Bila seluruh unsur penyelewengan pidana dipenuhi oleh seseorang atau suatu korporasi, maka ia dapat dikatakan sebagai ‘daders’ atau biasa disebut dengan pelaku. Yang dimaksud dengan “memiliki” adalah suatu unsur yang dalam hal ini merupakan perbuatan atau perbuatan seseorang yang seolah-olah menganggap dirinya menguasai suatu benda milik orang lain. Orang yang "kaya" dalam apropriasi mempunyai posisi berbeda. dengan pencurian karena dalam tindak pidana penggelapan pelaku melakukan perbuatan yang sama dengan yang dilakukan pemilik terhadap barang tersebut. Dalam tindak pidana ini pelaku penggelapan harus bersentuhan langsung dengan barang dan asli.
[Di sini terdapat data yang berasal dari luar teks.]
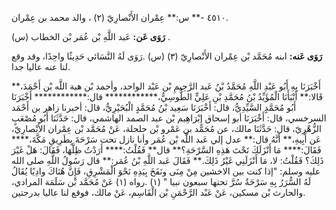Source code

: ٤٥١٠ -** س:** عِمْران الأَنْصارِيّ (٢) ، والد محمد بن عِمْران.

**رَوَى عَن:** عَبد اللَّهِ بْن عُمَر بْن الخطاب (س) .

**رَوَى عَنه:** ابنه مُحَمَّد بْن عِمْران الأَنْصارِيّ (٣) (س) .رَوَى لَهُ النَّسَائي حَدِيثًا واحِدًا، وقد وقع لنا عنه عاليا جدا.

أَخْبَرَنَا بِهِ أَبُو عَبْدِ اللَّهِ مُحَمَّدُ بْنُ عَبد الرَّحِيمِ بْن عَبْد الواحد، وأحمد بْن هبة اللَّه بْن أَحْمَدَ،** قَالا:** أَنْبَأَنَا الْمُؤَيِّدُ بْنُ مُحَمَّدِ بْنِ عَلِيٍّ الطُّوسِيُّ،************ قال:************ أَخْبَرَنَا أَبُو مُحَمَّدٍ السَّيِّدِيُّ، قال: أَخْبَرَنَا سَعِيد بْنُ مُحَمَّدٍ الْبُحَيْرِيُّ، قال: أخبرنا زاهر بن أَحْمَد السرخسي، قال: أَخْبَرَنَا أبو إسحاق إِبْرَاهِيم بْن عبد الصمد الهاشمي، قال: حَدَّثَنَا أَبُو مُصْعَبٍ الزُّهْرِيّ، قال: حَدَّثَنَا مالك، عن مُحَمَّد بن عَمْرو بْن حلحلة، عَنْ مُحَمَّد بْن عِمْران الأَنْصارِيّ، عَن أَبِيهِ،** أَنَّهُ قال:** عدل إلي عَبد اللَّه بْن عُمَر وأنا نازل تحت سَرْحَةَ بِطَرِيقِ مَكَّةَ،**** فَقَالَ:**** مَا أَنْزَلَكَ تَحْتَ هَذِهِ السَّرْحَةِ؟** قال** فَقُلْتُ:**** أَرَدْتُ ظِلَّهَا، فَقَالَ: هَلْ غَيْرَ ذَلِكَ؟ فَقُلْتُ: لا، مَا أَنْزَلَنِي غَيْرُ ذَلِكَ.** فَقَالَ عَبد اللَّهِ بْنُ عُمَر:** قال رَسُولُ اللَّهِ صلى الله عليه وسلم: "إذا كنت بين الاخشين مِنْ مِنَى ونَفَخَ بِيَدِهِ نَحْوَ الْمَشْرِقِ، فَإِنَّ هُنَاكَ وادِيًا يُقَالُ لَهُ السُّرَرُ بِهِ سَرْحَةٌ سُرَّ تحتها سبعون نبيا " (١) .رواه (١) عَنْ مُحَمَّد بْن سَلَمَة المرادي، والحارث بْن مسكين، عَنْ عَبْد الرَّحْمَنِ بْن الْقَاسِم، عَنْ مالك، فوقع لنا عاليا بدرجتين.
Karakteristik Penipuan dan Penggelapan dalam Pengalihan Objek Jaminan

Unsur 'siapapun' merujuk pada orang sebagai subjek atau orang yang melakukan tindak pidana. Dalam kasus ini, MZ merupakan subjek atau orang yang melakukan tindak pidana dengan sepeda motor yang dibelinya di Dealer Anugrah Wangi, Jalan Panglegur Kab. MZ merupakan pelaku yang mengetahui akan melakukan tindak pidana dan HF merupakan pihak yang diuntungkan dari tindak pidana tersebut.

Dengan unsur-unsur tersebut di atas, MZ terbukti melakukan tindak pidana pelanggaran Pasal 378 KUHP. Unsur ini merujuk pada orang atau korporasi sebagai subjek atau pelaku tindak pidana yang harus mempertanggungjawabkan perbuatannya. MZ menjadi subjek tindak pidana sepeda motor yang dibelinya melalui dealer Anugrah Wangi di Jalan Panglegur Kab.

Permusyawaratan dalam perkara pidana ini adalah pelaku memaknai akibat dari perbuatan yang dilakukannya. MZ dengan sengaja menyetujui atau menandatangani dokumen tersebut sebagai syarat penyerahan benda fidusia. Berdasarkan pemaparan di atas, penulis menjelaskan ciri-ciri tindak pidana pengalihan benda jaminan fidusia yang termasuk dalam kategori tindak pidana penipuan dan penggelapan.

Kasus Posisi

JM41E1298883 atas nama MZ sendiri dari dealer Anugrah Wangi Pamekasan, selanjutnya pada bulan Maret 2019 MZ membayar cicilan pertama ke dealer Anugrah Wangi dan cicilan kedua pada bulan April 2019, cicilan ketiga pada bulan Mei 2019, dan untuk Cicilan Juni MZ belum membayar angsuran lagi. MZ menerima kredit sepeda motor merek Vario 125 warna putih tahun 2019 dari dealer Anugrah Wangi yang masih menjadi objek jaminan fidusia dan sepeda motor merek Vario 125 tanpa persetujuan tertulis dari PT. Pertimbangan hakim diperoleh dari serangkaian kegiatan mulai dari dakwaan jaksa penuntut umum, tahapan pemeriksaan saksi-saksi di persidangan, dan keterangan yang diberikan selama persidangan.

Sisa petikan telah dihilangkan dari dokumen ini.